[[ Data open ]]
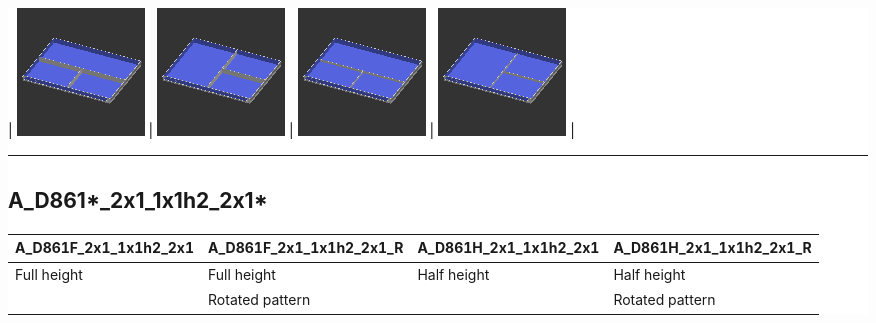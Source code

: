 | ![preview](png/A_D861F_2x1_1x1.png) | ![preview](png/A_D861F_2x1_1x1_R.png) | ![preview](png/A_D861H_2x1_1x1.png) | ![preview](png/A_D861H_2x1_1x1_R.png) | 


---
## A_D861*_2x1_1x1h2_2x1*
| **A_D861F_2x1_1x1h2_2x1** | **A_D861F_2x1_1x1h2_2x1_R** | **A_D861H_2x1_1x1h2_2x1** | **A_D861H_2x1_1x1h2_2x1_R** | 
| --- | --- | --- | --- | 
| Full height | Full height | Half height | Half height | 
|  | Rotated pattern |  | Rotated pattern | 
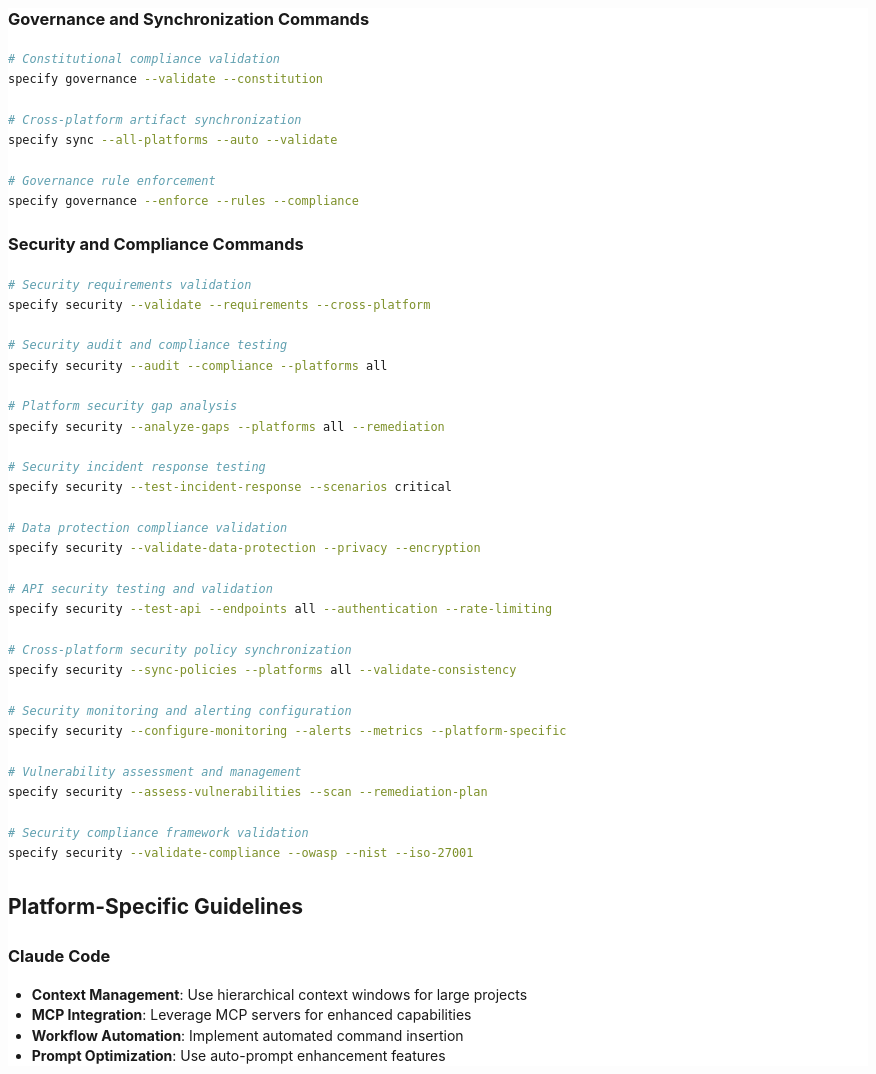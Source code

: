 ### Governance and Synchronization Commands
```bash
# Constitutional compliance validation
specify governance --validate --constitution

# Cross-platform artifact synchronization
specify sync --all-platforms --auto --validate

# Governance rule enforcement
specify governance --enforce --rules --compliance
```

### Security and Compliance Commands
```bash
# Security requirements validation
specify security --validate --requirements --cross-platform

# Security audit and compliance testing
specify security --audit --compliance --platforms all

# Platform security gap analysis
specify security --analyze-gaps --platforms all --remediation

# Security incident response testing
specify security --test-incident-response --scenarios critical

# Data protection compliance validation
specify security --validate-data-protection --privacy --encryption

# API security testing and validation
specify security --test-api --endpoints all --authentication --rate-limiting

# Cross-platform security policy synchronization
specify security --sync-policies --platforms all --validate-consistency

# Security monitoring and alerting configuration
specify security --configure-monitoring --alerts --metrics --platform-specific

# Vulnerability assessment and management
specify security --assess-vulnerabilities --scan --remediation-plan

# Security compliance framework validation
specify security --validate-compliance --owasp --nist --iso-27001
```

## Platform-Specific Guidelines

### Claude Code
- **Context Management**: Use hierarchical context windows for large projects
- **MCP Integration**: Leverage MCP servers for enhanced capabilities
- **Workflow Automation**: Implement automated command insertion
- **Prompt Optimization**: Use auto-prompt enhancement features
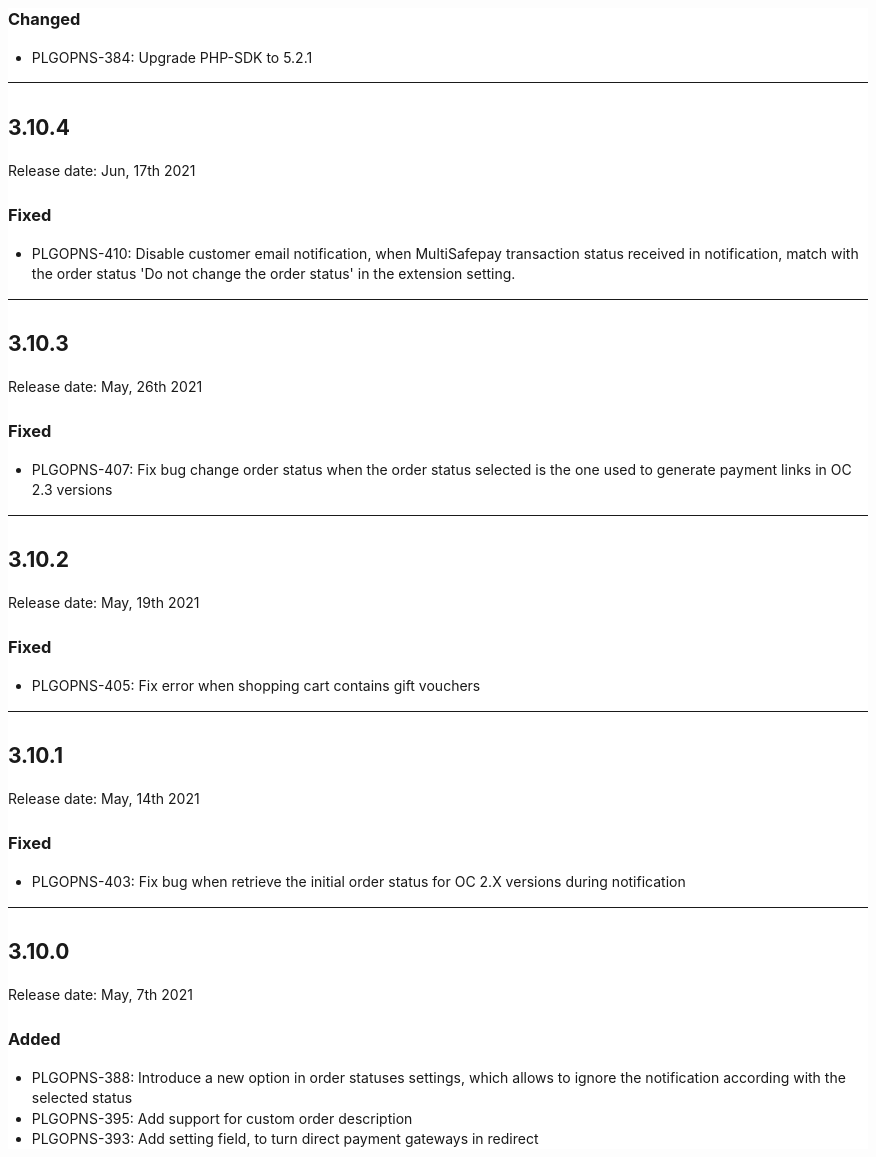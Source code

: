 ### Changed
+ PLGOPNS-384: Upgrade PHP-SDK to 5.2.1

***

## 3.10.4
Release date: Jun, 17th 2021

### Fixed
+ PLGOPNS-410: Disable customer email notification, when MultiSafepay transaction status received in notification, match with the order status 'Do not change the order status' in the extension setting.

***

## 3.10.3
Release date: May, 26th 2021

### Fixed
+ PLGOPNS-407: Fix bug change order status  when the order status selected is the one used to generate payment links in OC 2.3 versions

***

## 3.10.2
Release date: May, 19th 2021

### Fixed
+ PLGOPNS-405: Fix error when shopping cart contains gift vouchers

***

## 3.10.1
Release date: May, 14th 2021

### Fixed
+ PLGOPNS-403: Fix bug when retrieve the initial order status for OC 2.X versions during notification

***

## 3.10.0
Release date: May, 7th 2021

### Added
+ PLGOPNS-388: Introduce a new option in order statuses settings, which allows to ignore the notification according with the selected status
+ PLGOPNS-395: Add support for custom order description
+ PLGOPNS-393: Add setting field, to turn direct payment gateways in redirect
[[ Data closed ]]
Retype, exactly and only, the lines running from the one with "Release date: May, 7th 2021" through the final line of the listing above.

Release date: May, 7th 2021

### Added
+ PLGOPNS-388: Introduce a new option in order statuses settings, which allows to ignore the notification according with the selected status
+ PLGOPNS-395: Add support for custom order description
+ PLGOPNS-393: Add setting field, to turn direct payment gateways in redirect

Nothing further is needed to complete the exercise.